Entries supplied Block Start
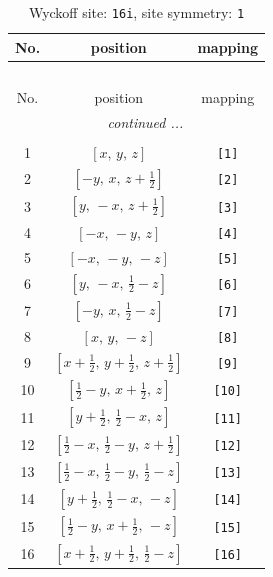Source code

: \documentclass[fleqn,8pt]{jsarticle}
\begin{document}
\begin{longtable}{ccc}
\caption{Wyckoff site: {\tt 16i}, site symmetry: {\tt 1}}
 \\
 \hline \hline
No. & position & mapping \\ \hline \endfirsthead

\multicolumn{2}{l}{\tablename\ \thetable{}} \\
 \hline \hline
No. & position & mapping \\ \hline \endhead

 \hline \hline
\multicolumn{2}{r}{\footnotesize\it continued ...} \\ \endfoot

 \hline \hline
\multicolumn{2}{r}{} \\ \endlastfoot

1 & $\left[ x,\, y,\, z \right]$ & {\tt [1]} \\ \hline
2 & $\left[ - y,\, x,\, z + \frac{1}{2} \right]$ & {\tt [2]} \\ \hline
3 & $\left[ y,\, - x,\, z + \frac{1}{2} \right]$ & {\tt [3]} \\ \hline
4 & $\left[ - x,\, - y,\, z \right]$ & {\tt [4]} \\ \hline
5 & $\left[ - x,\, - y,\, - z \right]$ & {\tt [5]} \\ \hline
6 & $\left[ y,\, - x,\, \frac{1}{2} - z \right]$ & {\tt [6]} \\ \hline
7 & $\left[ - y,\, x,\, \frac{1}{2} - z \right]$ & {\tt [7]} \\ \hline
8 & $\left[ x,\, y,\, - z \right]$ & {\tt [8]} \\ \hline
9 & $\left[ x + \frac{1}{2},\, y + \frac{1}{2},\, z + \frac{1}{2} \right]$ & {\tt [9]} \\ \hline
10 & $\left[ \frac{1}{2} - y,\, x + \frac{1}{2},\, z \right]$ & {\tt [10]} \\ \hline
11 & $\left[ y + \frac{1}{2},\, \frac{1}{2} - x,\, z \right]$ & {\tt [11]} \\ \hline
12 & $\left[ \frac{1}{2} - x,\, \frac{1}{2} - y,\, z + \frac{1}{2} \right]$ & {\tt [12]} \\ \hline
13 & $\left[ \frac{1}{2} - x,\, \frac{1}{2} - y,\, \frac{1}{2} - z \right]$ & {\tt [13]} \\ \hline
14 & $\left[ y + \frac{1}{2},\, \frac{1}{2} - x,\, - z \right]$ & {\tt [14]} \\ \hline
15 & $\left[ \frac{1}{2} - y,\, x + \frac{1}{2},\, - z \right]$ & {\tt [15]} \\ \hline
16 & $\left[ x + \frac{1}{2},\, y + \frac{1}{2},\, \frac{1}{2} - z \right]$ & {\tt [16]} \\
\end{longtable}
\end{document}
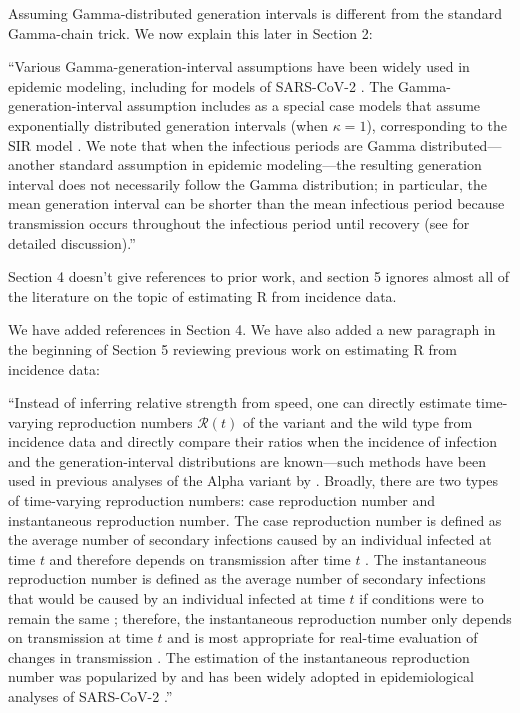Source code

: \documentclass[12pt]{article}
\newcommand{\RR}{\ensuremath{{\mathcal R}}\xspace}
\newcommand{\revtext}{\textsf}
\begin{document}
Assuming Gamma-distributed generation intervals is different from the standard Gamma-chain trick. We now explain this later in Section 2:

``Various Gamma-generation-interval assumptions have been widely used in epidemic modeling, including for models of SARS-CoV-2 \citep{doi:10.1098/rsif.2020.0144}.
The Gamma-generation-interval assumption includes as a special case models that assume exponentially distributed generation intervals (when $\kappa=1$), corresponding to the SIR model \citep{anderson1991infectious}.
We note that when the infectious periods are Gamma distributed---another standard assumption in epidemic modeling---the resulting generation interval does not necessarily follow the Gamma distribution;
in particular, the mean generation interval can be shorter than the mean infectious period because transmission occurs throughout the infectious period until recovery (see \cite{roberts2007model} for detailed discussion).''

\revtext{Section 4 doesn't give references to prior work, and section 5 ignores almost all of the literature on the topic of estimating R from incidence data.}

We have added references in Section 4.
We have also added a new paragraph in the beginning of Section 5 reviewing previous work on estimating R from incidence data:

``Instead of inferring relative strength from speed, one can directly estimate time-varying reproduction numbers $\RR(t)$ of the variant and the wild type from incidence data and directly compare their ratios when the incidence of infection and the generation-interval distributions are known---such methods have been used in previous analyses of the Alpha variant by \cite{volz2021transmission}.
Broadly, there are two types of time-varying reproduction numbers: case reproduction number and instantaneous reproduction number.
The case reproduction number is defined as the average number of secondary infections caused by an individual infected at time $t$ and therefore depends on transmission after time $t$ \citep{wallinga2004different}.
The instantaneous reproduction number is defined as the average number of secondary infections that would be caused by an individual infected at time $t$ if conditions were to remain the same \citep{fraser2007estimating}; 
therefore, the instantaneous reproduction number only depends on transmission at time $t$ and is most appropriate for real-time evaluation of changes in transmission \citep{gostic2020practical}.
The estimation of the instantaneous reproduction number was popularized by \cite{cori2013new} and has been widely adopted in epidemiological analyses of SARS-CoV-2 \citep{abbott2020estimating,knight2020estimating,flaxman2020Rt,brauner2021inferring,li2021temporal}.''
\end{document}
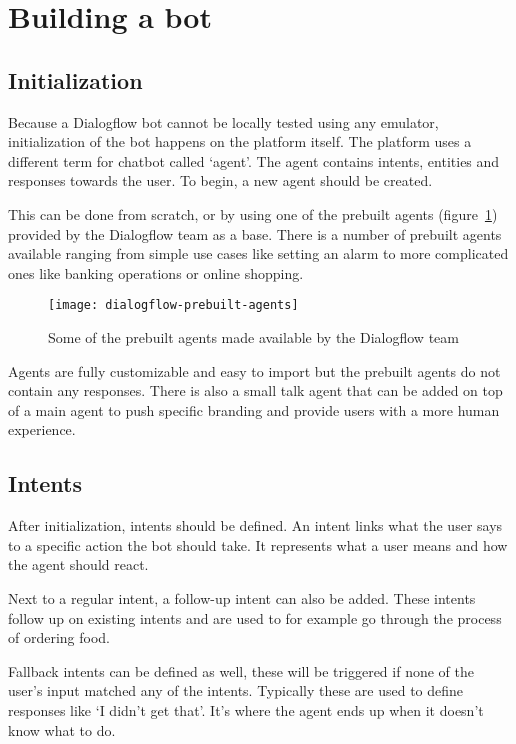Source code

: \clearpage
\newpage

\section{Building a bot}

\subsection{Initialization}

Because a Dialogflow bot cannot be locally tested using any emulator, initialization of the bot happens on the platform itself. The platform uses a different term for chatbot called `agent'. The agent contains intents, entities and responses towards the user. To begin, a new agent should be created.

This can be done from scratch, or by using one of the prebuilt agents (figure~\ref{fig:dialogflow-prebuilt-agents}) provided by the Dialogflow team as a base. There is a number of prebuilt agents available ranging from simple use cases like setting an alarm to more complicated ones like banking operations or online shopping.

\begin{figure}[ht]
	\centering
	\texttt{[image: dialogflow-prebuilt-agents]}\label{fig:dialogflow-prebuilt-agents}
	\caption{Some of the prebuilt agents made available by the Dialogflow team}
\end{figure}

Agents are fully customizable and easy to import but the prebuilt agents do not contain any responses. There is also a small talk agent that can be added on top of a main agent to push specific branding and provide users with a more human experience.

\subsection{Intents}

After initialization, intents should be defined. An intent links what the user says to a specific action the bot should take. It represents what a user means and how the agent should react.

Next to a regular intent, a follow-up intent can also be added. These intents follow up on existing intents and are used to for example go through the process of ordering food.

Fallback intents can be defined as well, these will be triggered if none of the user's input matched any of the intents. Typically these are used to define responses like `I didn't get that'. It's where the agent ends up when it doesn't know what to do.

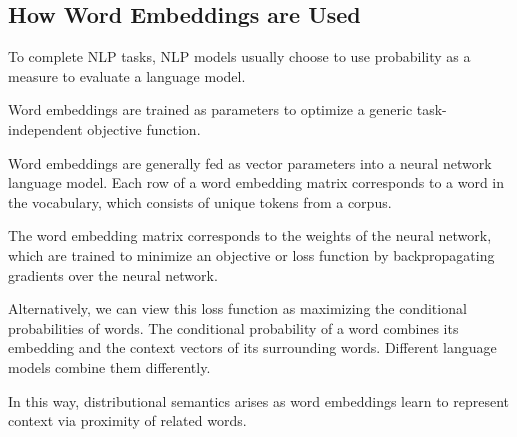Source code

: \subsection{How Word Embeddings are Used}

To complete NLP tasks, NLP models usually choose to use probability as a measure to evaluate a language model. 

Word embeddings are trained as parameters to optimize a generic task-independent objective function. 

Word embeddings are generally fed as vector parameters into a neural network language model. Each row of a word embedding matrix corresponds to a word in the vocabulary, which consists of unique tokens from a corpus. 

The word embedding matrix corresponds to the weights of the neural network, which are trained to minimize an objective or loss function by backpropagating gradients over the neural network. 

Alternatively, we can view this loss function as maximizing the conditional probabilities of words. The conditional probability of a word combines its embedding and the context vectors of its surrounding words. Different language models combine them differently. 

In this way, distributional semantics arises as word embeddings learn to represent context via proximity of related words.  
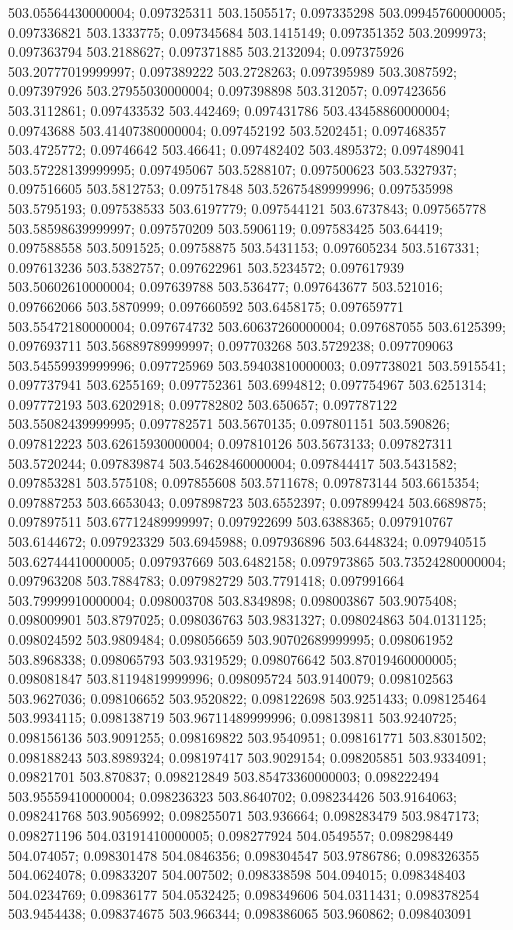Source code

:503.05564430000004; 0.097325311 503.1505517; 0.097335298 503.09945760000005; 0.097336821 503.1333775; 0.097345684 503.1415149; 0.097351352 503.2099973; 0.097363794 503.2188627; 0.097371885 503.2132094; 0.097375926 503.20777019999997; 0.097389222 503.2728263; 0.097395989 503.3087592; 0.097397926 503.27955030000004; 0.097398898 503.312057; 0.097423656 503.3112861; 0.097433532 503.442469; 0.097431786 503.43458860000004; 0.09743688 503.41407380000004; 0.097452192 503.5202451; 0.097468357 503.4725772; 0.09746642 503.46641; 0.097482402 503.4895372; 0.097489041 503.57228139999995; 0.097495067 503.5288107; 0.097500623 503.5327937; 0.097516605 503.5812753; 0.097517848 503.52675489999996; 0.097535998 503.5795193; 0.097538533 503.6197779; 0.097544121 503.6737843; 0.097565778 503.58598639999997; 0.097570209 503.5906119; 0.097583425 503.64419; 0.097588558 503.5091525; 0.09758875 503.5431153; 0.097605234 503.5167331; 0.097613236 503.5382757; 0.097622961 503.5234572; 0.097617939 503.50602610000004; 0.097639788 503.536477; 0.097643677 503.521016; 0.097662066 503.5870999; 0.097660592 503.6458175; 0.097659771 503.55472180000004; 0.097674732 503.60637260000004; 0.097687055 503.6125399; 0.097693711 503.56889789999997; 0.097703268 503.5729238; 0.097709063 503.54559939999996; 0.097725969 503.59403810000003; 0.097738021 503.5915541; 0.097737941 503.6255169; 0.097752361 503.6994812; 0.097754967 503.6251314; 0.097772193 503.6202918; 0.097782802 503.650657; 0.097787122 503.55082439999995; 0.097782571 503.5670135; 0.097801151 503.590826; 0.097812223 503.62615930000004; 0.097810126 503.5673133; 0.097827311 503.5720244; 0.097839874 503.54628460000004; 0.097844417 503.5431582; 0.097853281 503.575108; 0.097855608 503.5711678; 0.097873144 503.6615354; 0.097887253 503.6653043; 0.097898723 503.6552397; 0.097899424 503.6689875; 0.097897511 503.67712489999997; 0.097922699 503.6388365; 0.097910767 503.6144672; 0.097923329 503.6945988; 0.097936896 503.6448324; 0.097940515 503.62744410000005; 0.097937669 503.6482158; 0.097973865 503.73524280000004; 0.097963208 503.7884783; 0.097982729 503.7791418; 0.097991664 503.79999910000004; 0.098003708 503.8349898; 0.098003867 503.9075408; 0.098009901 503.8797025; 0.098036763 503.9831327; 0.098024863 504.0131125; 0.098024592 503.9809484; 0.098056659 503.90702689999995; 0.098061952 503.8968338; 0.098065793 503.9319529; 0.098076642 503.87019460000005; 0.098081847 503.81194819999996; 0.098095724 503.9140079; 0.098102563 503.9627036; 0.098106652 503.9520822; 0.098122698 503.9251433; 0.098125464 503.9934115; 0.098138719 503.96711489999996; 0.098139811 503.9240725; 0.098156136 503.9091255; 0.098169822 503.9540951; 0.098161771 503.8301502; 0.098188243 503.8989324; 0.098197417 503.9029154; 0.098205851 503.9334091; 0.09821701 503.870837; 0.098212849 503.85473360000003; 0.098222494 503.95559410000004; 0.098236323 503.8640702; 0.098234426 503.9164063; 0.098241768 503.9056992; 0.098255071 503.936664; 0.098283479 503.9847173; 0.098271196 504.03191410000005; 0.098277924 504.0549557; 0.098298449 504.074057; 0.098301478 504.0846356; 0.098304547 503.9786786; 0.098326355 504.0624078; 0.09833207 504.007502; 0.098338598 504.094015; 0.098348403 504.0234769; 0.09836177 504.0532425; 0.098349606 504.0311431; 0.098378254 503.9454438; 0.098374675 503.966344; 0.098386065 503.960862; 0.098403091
Entries supplied Block End
## Instructions for the task
Copy out every line of the data that includes the word "modeling".

## Answer section
``Various Gamma-generation-interval assumptions have been widely used in epidemic modeling, including for models of SARS-CoV-2 \citep{doi:10.1098/rsif.2020.0144}.
We note that when the infectious periods are Gamma distributed---another standard assumption in epidemic modeling---the resulting generation interval does not necessarily follow the Gamma distribution;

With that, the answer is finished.